Todos conhecemos a sensação de chegar a casa depois de um longo dia de trabalho.

Pomos a chave à porta e automaticamente ativa-se a mensagem de que é tempo de descomprimir.

E mesmo quando depois de chegar a casa se seguem uma série de rotinas familiares que também são cansativas - preparar jantar, tratar de convencer os filhos a irem para a cama, dar um jeito na casa -, a verdade é que a sensação de “estar em casa” mantém-se.

Qualquer que seja o nosso ritual, estamos no nosso ninho.

Porém, a história é bastante diferente quando a vida dá uma volta e nos vemos obrigados a ajustar essas rotinas. Tal como numa situação de pandemia.

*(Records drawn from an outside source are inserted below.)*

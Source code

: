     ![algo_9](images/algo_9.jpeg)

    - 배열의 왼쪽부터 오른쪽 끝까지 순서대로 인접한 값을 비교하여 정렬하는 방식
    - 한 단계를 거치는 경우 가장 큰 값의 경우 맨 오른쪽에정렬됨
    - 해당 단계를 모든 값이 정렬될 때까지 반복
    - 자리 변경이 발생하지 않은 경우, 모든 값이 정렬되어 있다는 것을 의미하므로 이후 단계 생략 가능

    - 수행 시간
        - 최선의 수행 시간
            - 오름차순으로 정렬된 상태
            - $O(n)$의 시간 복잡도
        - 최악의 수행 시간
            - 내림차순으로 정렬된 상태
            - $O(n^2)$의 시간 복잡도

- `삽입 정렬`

A verdade é que, nos últimos meses, a nossa realidade mudou e muito. De um momento para o outro vemo-nos confinados a 24horas em casa.

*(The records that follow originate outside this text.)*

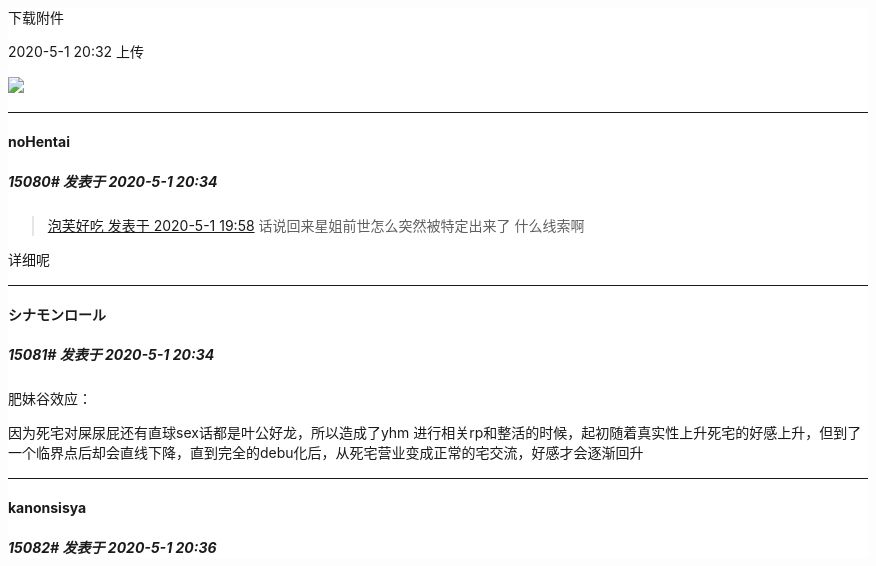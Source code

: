 


下载附件


2020-5-1 20:32 上传









<img src="https://img.saraba1st.com/forum/202005/01/203231rsq52zgqsc238lfw.png" referrerpolicy="no-referrer">












-----

####  noHentai  
##### 15080#       发表于 2020-5-1 20:34



<blockquote><a href="httphttps://bbs.saraba1st.com/2b/forum.php?mod=redirect&amp;goto=findpost&amp;pid=47272531&amp;ptid=1924531" target="_blank">泡芙好吃 发表于 2020-5-1 19:58</a>
话说回来星姐前世怎么突然被特定出来了 什么线索啊</blockquote>
详细呢







-----

####  シナモンロール  
##### 15081#       发表于 2020-5-1 20:34




肥妹谷效应：


因为死宅对屎尿屁还有直球sex话都是叶公好龙，所以造成了yhm 进行相关rp和整活的时候，起初随着真实性上升死宅的好感上升，但到了一个临界点后却会直线下降，直到完全的debu化后，从死宅营业变成正常的宅交流，好感才会逐渐回升








-----

####  kanonsisya  
##### 15082#       发表于 2020-5-1 20:36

A nossa casa já não é só o espaço onde descontraímos, onde estamos com os nossos, onde dormimos e recuperamos energia após um longo dia de trabalho.

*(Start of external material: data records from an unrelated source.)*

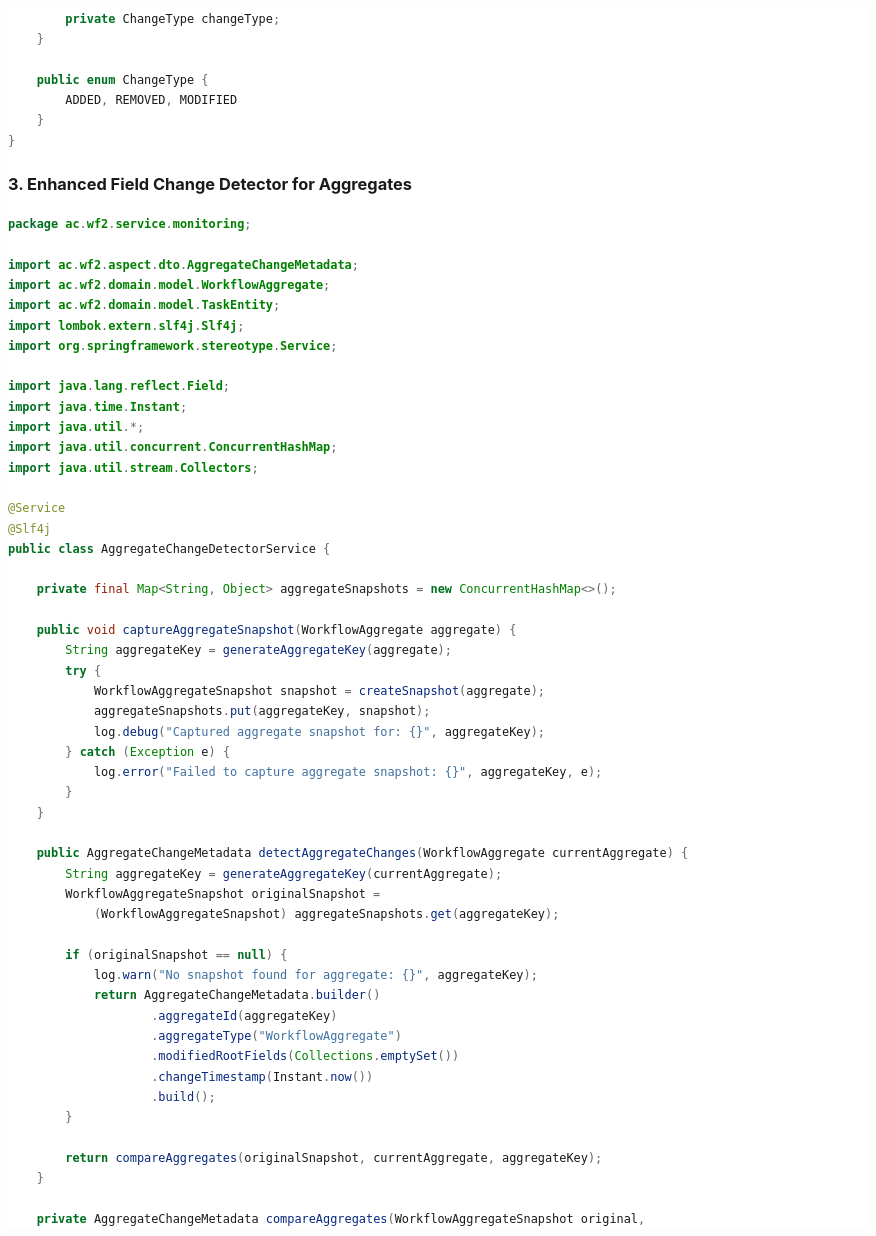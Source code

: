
 ```java
        private ChangeType changeType;
    }
    
    public enum ChangeType {
        ADDED, REMOVED, MODIFIED
    }
}
```

### 3. Enhanced Field Change Detector for Aggregates

```java
package ac.wf2.service.monitoring;

import ac.wf2.aspect.dto.AggregateChangeMetadata;
import ac.wf2.domain.model.WorkflowAggregate;
import ac.wf2.domain.model.TaskEntity;
import lombok.extern.slf4j.Slf4j;
import org.springframework.stereotype.Service;

import java.lang.reflect.Field;
import java.time.Instant;
import java.util.*;
import java.util.concurrent.ConcurrentHashMap;
import java.util.stream.Collectors;

@Service
@Slf4j
public class AggregateChangeDetectorService {
    
    private final Map<String, Object> aggregateSnapshots = new ConcurrentHashMap<>();
    
    public void captureAggregateSnapshot(WorkflowAggregate aggregate) {
        String aggregateKey = generateAggregateKey(aggregate);
        try {
            WorkflowAggregateSnapshot snapshot = createSnapshot(aggregate);
            aggregateSnapshots.put(aggregateKey, snapshot);
            log.debug("Captured aggregate snapshot for: {}", aggregateKey);
        } catch (Exception e) {
            log.error("Failed to capture aggregate snapshot: {}", aggregateKey, e);
        }
    }
    
    public AggregateChangeMetadata detectAggregateChanges(WorkflowAggregate currentAggregate) {
        String aggregateKey = generateAggregateKey(currentAggregate);
        WorkflowAggregateSnapshot originalSnapshot = 
            (WorkflowAggregateSnapshot) aggregateSnapshots.get(aggregateKey);
        
        if (originalSnapshot == null) {
            log.warn("No snapshot found for aggregate: {}", aggregateKey);
            return AggregateChangeMetadata.builder()
                    .aggregateId(aggregateKey)
                    .aggregateType("WorkflowAggregate")
                    .modifiedRootFields(Collections.emptySet())
                    .changeTimestamp(Instant.now())
                    .build();
        }
        
        return compareAggregates(originalSnapshot, currentAggregate, aggregateKey);
    }
    
    private AggregateChangeMetadata compareAggregates(WorkflowAggregateSnapshot original, 
```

É o espaço onde trabalhamos. Onde ajudamos os filhos com o estudo, sendo pais e professores. Onde damos mil e uma voltas para conciliar horários e partilhar secretária com o companheiro que também está em teletrabalho.

É também o espaço onde se acumulam tensões, ansiedade, preocupações sobre um futuro incerto e a frustração de estar a dar o melhor, mas esse melhor poder não ser o suficiente.

24horas em casa e tudo é vivido nela. Começamos a desejar ter um jardim (ou uma varanda, vá!) para poder descomprimir e libertar o cansaço que antigamente era mais fácil deixar à porta de casa.

São conhecidas as histórias dos divórcios que dispararam durante a pandemia que forçou uma convivência permanente.

Casos de depressão e burnout em pessoas que mantiveram as suas atividades profissionais em teletrabalho, ao mesmo tempo que cuidavam dos filhos.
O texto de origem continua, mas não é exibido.